§ **What is being asked**:
For every line in the records below that contains the word "than", add one to a count, and report only that count.
===== Records to use
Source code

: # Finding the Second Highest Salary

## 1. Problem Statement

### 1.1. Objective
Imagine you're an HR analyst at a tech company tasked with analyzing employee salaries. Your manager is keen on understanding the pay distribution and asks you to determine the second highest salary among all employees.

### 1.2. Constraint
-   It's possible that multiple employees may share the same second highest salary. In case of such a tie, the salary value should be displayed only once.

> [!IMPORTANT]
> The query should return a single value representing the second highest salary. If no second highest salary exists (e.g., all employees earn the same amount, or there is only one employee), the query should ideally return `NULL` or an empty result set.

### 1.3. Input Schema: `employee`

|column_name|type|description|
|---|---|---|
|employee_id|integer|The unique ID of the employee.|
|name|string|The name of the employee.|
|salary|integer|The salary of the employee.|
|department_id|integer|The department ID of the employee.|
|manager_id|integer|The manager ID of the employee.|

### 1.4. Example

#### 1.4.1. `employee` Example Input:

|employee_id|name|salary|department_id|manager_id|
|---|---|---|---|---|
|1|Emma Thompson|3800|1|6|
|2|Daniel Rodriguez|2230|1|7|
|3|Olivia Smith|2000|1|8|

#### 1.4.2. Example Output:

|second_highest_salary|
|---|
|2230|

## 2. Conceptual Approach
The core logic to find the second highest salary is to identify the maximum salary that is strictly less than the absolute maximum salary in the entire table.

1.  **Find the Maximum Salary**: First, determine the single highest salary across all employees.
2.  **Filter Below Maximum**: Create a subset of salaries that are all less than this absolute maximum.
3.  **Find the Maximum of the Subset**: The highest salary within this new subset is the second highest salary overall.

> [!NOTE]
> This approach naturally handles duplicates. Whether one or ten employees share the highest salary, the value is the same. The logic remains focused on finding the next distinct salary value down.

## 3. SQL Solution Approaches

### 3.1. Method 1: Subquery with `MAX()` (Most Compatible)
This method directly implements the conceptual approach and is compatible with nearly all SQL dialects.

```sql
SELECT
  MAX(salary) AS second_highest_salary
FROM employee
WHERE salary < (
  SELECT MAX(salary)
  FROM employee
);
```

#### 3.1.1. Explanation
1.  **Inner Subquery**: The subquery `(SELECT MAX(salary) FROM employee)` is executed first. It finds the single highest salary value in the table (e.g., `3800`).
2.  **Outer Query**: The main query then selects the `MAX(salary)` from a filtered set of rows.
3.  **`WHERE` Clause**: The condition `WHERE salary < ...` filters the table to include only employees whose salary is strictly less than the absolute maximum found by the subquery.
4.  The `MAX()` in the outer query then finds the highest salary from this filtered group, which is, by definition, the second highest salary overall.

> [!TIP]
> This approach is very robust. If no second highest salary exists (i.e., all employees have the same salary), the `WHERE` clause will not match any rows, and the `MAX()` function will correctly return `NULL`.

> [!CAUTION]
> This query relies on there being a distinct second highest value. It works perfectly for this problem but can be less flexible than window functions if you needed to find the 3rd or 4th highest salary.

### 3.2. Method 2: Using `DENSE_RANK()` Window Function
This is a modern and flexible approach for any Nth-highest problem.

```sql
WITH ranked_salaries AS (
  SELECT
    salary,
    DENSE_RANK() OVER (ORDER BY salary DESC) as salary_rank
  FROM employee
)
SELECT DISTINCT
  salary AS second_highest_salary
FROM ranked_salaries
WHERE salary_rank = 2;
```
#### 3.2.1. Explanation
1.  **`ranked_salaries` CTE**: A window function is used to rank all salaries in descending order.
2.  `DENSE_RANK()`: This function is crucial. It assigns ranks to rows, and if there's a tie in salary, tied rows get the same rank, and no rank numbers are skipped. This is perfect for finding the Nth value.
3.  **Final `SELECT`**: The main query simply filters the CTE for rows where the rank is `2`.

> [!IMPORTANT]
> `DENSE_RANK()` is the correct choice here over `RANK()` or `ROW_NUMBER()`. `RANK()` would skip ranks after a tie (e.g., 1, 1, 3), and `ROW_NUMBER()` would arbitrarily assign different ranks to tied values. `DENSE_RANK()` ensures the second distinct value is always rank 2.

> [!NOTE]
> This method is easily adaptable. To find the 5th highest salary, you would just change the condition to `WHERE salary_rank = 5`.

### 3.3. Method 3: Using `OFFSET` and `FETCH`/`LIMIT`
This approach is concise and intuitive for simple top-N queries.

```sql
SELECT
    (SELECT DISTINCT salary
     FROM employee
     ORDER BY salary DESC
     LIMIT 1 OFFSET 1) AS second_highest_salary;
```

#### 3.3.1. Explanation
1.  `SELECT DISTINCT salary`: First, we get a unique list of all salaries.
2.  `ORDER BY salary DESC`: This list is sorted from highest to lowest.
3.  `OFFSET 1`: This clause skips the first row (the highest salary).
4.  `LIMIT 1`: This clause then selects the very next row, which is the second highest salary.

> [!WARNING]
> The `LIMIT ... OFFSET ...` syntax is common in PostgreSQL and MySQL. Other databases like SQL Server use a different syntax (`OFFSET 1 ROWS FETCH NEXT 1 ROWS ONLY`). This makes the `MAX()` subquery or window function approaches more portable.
==========
§ **Written response**:
4